[Recorded information Boundary: Start]

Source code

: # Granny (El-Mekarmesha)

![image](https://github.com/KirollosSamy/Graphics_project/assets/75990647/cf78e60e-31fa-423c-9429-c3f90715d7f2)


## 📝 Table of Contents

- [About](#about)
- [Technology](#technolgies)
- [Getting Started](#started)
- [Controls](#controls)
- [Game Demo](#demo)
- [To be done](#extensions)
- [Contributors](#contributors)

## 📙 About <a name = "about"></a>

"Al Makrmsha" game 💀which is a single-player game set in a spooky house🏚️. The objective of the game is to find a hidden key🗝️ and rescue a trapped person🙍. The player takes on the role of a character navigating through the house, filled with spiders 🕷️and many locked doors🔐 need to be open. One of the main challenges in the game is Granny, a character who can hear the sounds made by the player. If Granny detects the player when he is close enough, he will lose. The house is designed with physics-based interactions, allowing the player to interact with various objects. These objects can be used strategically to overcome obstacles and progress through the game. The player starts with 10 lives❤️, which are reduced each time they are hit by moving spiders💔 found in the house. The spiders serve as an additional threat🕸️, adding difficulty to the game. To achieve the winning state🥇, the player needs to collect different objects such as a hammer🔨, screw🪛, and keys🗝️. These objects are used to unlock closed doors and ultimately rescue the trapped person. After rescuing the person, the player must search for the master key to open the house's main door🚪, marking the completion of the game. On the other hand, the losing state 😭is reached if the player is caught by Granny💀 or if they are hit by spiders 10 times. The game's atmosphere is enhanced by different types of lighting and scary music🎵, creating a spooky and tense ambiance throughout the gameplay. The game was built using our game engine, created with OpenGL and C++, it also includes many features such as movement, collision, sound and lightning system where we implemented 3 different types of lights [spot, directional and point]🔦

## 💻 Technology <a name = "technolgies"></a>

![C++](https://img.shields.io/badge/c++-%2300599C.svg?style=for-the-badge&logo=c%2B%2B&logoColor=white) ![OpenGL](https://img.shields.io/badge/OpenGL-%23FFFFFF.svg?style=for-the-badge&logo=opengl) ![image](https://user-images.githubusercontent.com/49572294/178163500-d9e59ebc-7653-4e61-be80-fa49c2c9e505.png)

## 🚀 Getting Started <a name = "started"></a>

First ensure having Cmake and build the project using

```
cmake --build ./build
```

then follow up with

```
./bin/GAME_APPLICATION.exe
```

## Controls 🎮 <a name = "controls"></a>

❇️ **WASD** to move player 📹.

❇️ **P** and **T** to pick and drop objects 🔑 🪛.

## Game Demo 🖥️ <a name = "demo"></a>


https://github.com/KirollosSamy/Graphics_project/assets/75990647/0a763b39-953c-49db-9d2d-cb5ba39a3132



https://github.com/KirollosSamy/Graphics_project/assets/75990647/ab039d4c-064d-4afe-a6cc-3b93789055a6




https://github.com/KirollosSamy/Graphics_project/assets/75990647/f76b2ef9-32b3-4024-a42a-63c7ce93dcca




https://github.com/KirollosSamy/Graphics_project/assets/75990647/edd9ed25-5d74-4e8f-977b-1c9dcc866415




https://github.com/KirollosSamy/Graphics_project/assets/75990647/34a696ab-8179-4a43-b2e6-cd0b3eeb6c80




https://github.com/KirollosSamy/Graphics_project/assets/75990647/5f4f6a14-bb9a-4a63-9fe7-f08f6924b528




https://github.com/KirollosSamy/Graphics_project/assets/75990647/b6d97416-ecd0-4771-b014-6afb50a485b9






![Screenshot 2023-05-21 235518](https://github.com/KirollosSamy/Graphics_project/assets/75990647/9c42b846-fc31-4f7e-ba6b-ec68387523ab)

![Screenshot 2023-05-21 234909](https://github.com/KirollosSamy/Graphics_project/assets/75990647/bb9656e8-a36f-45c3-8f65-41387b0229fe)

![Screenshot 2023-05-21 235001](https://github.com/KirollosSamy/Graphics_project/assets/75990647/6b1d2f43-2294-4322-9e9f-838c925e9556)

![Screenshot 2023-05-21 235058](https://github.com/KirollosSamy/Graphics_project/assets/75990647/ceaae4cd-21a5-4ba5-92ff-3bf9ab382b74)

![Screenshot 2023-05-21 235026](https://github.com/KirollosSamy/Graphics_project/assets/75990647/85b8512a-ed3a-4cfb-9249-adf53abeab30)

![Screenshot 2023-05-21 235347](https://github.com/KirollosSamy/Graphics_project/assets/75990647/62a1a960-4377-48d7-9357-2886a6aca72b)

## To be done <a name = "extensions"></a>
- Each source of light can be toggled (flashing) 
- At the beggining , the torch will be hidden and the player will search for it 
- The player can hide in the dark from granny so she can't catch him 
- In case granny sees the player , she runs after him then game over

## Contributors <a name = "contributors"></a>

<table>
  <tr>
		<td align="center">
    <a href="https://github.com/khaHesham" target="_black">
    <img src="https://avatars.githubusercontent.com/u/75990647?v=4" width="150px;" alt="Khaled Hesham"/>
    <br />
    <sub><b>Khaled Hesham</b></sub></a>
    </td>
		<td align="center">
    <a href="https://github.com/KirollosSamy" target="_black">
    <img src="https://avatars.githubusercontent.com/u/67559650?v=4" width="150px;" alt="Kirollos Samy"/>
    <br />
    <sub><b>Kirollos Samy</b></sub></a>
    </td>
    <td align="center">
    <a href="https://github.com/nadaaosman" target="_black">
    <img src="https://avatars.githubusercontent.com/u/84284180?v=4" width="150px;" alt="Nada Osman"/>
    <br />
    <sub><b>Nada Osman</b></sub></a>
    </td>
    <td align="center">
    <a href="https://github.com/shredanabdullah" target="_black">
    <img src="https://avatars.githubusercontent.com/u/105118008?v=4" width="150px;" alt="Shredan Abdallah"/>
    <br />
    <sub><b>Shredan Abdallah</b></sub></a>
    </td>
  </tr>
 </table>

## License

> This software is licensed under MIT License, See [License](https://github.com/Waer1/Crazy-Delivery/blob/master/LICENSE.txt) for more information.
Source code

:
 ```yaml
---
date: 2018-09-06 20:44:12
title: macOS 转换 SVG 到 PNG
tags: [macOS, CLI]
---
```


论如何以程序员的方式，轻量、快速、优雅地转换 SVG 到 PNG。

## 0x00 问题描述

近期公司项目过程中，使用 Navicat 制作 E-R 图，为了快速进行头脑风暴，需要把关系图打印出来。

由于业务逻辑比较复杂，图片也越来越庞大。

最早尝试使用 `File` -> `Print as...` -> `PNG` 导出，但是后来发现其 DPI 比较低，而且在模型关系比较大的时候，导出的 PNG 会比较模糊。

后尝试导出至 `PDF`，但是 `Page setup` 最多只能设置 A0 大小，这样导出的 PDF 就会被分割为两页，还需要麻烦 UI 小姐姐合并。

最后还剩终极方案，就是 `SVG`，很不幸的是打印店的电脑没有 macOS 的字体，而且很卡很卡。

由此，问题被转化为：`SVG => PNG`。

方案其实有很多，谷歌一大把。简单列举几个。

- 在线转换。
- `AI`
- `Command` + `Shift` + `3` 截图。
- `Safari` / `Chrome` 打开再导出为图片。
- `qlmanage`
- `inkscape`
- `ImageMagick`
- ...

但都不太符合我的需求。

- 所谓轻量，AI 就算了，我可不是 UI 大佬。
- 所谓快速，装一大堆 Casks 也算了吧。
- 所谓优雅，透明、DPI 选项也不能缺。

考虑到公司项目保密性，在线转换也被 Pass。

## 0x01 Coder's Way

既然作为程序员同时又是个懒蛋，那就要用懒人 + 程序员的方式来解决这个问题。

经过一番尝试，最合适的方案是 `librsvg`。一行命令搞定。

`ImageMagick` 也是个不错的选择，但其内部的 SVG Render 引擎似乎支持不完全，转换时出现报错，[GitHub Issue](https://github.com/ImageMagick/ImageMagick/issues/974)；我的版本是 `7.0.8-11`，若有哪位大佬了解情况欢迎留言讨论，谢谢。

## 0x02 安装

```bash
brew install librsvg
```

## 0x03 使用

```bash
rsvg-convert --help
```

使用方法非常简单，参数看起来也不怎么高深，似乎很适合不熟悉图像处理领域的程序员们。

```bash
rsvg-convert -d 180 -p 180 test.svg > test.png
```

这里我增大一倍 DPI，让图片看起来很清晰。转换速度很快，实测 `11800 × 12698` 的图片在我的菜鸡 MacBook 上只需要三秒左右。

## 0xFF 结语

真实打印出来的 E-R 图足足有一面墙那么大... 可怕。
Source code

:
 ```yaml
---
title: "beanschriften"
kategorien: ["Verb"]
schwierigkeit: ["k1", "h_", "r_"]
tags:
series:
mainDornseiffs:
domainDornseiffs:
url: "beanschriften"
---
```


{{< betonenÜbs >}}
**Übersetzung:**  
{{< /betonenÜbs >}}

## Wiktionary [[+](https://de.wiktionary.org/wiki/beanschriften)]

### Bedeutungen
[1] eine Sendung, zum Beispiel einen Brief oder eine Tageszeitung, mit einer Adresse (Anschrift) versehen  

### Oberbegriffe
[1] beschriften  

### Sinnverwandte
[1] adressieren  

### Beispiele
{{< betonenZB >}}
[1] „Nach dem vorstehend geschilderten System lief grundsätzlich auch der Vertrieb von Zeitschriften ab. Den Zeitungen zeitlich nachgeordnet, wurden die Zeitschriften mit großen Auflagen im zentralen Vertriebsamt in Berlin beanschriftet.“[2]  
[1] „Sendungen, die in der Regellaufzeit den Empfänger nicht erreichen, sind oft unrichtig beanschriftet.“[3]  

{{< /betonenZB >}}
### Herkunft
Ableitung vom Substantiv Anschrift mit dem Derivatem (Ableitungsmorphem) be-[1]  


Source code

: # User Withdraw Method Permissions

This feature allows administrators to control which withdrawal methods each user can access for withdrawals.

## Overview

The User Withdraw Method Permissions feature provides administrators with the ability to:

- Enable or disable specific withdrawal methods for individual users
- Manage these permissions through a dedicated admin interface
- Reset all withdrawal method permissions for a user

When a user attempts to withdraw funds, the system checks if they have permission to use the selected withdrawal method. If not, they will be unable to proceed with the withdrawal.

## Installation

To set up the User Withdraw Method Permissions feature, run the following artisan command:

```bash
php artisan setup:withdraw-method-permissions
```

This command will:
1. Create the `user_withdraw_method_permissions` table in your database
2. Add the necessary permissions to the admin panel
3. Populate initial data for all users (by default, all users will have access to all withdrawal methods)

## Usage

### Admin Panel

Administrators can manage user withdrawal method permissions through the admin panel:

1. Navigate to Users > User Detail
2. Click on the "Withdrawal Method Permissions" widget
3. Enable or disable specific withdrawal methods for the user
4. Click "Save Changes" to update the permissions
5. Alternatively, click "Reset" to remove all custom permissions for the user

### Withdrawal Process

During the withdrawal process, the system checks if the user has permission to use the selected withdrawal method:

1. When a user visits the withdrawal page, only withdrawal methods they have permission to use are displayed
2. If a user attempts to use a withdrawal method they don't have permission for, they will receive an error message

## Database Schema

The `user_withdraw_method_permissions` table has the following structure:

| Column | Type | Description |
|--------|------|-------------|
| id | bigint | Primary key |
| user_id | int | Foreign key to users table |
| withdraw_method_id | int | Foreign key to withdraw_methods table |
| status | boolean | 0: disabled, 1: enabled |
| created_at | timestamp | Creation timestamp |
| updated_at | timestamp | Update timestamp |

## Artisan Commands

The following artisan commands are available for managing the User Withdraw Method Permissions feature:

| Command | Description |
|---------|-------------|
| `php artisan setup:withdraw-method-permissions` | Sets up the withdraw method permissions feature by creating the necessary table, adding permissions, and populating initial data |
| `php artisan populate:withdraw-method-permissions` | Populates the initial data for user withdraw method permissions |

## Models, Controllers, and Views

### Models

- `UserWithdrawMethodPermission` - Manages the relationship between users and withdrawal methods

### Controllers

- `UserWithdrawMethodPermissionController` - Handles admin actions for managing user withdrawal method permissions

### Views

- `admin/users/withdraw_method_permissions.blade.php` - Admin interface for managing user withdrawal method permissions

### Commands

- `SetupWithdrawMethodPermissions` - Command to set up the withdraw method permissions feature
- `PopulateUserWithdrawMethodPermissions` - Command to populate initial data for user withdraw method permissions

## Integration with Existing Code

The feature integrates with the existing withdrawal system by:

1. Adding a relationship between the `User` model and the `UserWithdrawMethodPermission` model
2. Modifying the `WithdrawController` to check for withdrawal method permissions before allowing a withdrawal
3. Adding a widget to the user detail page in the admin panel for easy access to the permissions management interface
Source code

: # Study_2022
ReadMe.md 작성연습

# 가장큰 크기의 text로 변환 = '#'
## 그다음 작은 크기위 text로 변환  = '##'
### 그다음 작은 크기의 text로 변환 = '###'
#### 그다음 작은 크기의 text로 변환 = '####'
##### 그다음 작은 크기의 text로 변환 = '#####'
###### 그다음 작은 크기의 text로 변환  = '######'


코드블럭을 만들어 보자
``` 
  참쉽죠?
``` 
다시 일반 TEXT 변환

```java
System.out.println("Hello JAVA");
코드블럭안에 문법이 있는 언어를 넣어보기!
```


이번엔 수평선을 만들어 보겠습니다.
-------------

[Recorded information Boundary: End]

Search the data above for the string "technolgies" and report each line that holds it.

- [Technology](#technolgies)
## 💻 Technology <a name = "technolgies"></a>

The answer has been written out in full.